Only one portion of the data is to be written out: from the line bearing "for the recommendation." through the line bearing "The cloud is the best solution for these". Write it exactly as it appears.
Segment Start: Input material
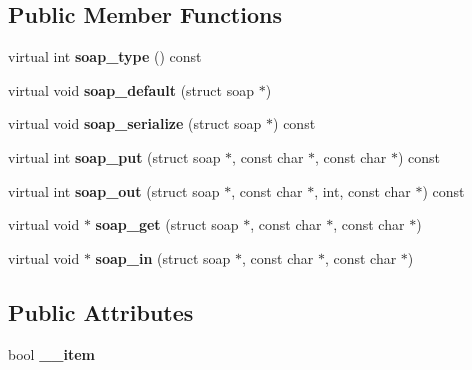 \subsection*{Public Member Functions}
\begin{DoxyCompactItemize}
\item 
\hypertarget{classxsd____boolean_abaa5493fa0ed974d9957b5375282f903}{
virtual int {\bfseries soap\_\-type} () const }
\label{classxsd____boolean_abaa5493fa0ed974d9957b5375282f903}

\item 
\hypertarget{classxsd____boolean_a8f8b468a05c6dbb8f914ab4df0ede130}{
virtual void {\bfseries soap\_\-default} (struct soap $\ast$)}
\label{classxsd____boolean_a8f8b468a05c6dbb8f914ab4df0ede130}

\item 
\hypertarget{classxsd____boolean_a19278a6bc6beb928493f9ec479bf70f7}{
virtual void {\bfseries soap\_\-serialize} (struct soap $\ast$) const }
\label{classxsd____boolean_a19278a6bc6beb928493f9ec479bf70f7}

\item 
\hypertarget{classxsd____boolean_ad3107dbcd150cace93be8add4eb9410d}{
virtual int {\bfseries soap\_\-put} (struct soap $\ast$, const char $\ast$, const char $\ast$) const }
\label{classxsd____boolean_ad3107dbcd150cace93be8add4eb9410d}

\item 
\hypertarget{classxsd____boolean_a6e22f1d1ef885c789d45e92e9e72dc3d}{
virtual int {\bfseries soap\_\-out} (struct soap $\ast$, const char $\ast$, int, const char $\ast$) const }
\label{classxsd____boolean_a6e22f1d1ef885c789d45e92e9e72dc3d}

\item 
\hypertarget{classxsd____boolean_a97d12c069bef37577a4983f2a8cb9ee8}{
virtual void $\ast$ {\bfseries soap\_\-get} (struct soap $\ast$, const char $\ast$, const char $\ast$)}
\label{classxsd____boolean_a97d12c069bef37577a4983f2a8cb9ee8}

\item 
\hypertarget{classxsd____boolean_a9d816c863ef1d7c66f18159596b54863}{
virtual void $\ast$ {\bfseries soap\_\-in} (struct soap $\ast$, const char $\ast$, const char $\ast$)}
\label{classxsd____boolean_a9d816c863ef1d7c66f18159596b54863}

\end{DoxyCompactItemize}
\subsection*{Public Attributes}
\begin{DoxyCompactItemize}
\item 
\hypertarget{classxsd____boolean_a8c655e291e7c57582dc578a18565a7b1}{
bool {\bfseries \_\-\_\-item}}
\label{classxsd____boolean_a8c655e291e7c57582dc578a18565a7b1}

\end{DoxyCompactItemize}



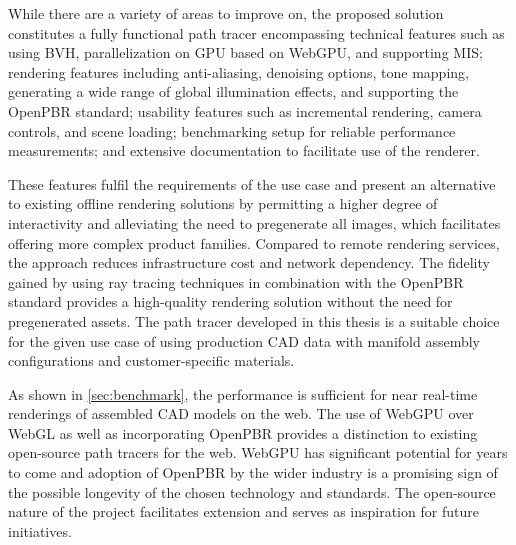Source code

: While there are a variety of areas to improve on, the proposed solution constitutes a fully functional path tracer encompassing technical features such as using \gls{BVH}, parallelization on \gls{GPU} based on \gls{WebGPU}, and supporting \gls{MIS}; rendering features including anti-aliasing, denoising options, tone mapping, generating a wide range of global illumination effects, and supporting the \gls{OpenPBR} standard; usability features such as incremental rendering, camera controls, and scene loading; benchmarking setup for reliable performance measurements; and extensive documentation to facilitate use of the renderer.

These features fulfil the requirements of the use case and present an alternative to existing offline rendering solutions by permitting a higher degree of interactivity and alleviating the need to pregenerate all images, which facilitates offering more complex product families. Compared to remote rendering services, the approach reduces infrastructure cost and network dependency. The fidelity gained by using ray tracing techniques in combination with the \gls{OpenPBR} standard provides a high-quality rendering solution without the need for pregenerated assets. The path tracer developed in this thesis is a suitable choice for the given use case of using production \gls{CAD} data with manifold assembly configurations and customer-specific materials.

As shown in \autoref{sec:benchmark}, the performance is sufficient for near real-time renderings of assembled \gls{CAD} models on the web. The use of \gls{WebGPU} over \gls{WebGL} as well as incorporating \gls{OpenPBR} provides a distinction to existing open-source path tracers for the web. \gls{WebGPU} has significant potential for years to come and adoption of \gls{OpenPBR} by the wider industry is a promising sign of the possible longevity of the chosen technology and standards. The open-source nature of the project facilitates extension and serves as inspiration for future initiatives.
Segment End: Input material
Segment Start: Input material
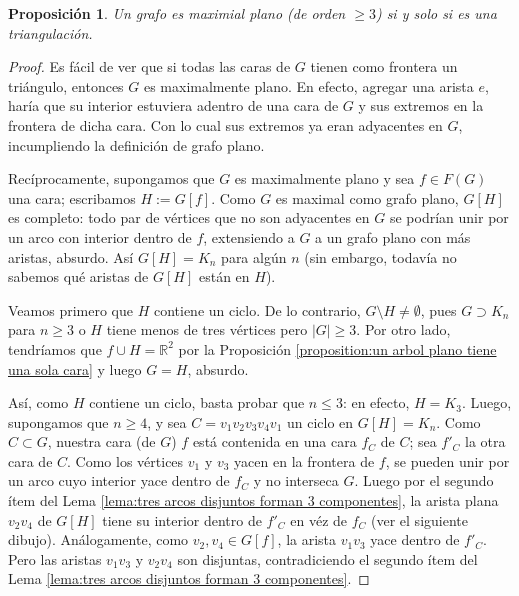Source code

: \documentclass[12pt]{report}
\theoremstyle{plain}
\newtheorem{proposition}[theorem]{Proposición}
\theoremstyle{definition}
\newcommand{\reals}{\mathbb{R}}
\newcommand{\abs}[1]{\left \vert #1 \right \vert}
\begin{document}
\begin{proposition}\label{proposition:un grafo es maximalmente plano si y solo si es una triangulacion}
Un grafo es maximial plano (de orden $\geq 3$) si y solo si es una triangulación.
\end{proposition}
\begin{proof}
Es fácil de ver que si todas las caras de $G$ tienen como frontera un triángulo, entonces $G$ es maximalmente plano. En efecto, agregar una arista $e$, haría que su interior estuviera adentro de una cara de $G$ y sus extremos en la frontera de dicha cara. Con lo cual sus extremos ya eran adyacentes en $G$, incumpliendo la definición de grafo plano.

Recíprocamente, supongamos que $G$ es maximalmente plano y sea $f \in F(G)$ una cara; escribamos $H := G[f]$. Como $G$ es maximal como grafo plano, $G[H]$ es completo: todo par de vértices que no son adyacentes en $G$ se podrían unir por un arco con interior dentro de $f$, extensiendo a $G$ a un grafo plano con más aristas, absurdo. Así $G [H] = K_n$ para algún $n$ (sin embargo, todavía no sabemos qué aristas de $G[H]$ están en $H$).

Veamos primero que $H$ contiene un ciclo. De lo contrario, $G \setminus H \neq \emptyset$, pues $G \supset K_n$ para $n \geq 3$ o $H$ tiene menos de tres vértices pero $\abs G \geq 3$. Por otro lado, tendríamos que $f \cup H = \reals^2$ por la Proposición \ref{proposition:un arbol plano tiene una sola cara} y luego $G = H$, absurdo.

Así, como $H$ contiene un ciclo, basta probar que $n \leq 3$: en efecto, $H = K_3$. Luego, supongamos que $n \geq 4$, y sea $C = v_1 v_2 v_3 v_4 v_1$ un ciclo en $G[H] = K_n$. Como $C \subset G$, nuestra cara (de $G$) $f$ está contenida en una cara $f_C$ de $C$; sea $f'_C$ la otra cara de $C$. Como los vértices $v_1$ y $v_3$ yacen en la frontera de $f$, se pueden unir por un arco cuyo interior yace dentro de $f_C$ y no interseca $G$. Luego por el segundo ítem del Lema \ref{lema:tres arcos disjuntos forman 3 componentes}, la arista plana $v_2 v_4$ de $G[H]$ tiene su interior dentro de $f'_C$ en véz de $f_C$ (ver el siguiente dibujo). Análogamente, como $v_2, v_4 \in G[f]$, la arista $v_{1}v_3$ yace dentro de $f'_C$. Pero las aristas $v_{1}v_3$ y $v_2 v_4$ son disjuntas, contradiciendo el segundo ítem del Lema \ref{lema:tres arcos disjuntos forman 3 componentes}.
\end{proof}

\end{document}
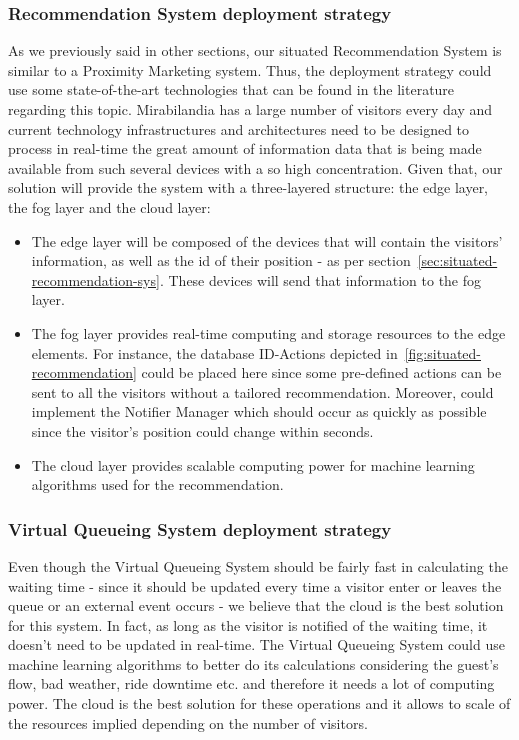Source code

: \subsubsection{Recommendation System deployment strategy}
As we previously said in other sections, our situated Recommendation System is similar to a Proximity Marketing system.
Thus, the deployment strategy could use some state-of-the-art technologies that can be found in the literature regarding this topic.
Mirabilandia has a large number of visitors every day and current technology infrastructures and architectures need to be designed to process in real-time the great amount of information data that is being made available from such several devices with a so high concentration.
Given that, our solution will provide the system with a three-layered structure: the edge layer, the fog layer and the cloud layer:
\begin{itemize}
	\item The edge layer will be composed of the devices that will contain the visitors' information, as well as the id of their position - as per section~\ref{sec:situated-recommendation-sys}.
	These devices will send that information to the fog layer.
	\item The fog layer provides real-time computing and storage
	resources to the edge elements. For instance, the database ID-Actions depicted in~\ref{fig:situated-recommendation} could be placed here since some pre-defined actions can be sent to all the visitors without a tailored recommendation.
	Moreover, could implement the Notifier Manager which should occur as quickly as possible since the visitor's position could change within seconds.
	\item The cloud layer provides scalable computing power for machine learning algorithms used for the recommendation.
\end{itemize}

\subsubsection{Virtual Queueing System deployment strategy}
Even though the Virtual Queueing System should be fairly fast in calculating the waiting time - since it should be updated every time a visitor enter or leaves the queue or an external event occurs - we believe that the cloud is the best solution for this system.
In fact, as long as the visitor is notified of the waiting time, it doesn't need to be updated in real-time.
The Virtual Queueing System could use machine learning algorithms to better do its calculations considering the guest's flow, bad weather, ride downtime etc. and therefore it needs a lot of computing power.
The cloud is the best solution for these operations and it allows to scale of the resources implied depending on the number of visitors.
Segment End: Input material
> _Finished task_
	\item The cloud layer provides scalable computing power for machine learning algorithms used for the recommendation.
\end{itemize}

\subsubsection{Virtual Queueing System deployment strategy}
Even though the Virtual Queueing System should be fairly fast in calculating the waiting time - since it should be updated every time a visitor enter or leaves the queue or an external event occurs - we believe that the cloud is the best solution for this system.
In fact, as long as the visitor is notified of the waiting time, it doesn't need to be updated in real-time.
The Virtual Queueing System could use machine learning algorithms to better do its calculations considering the guest's flow, bad weather, ride downtime etc. and therefore it needs a lot of computing power.
The cloud is the best solution for these operations and it allows to scale of the resources implied depending on the number of visitors.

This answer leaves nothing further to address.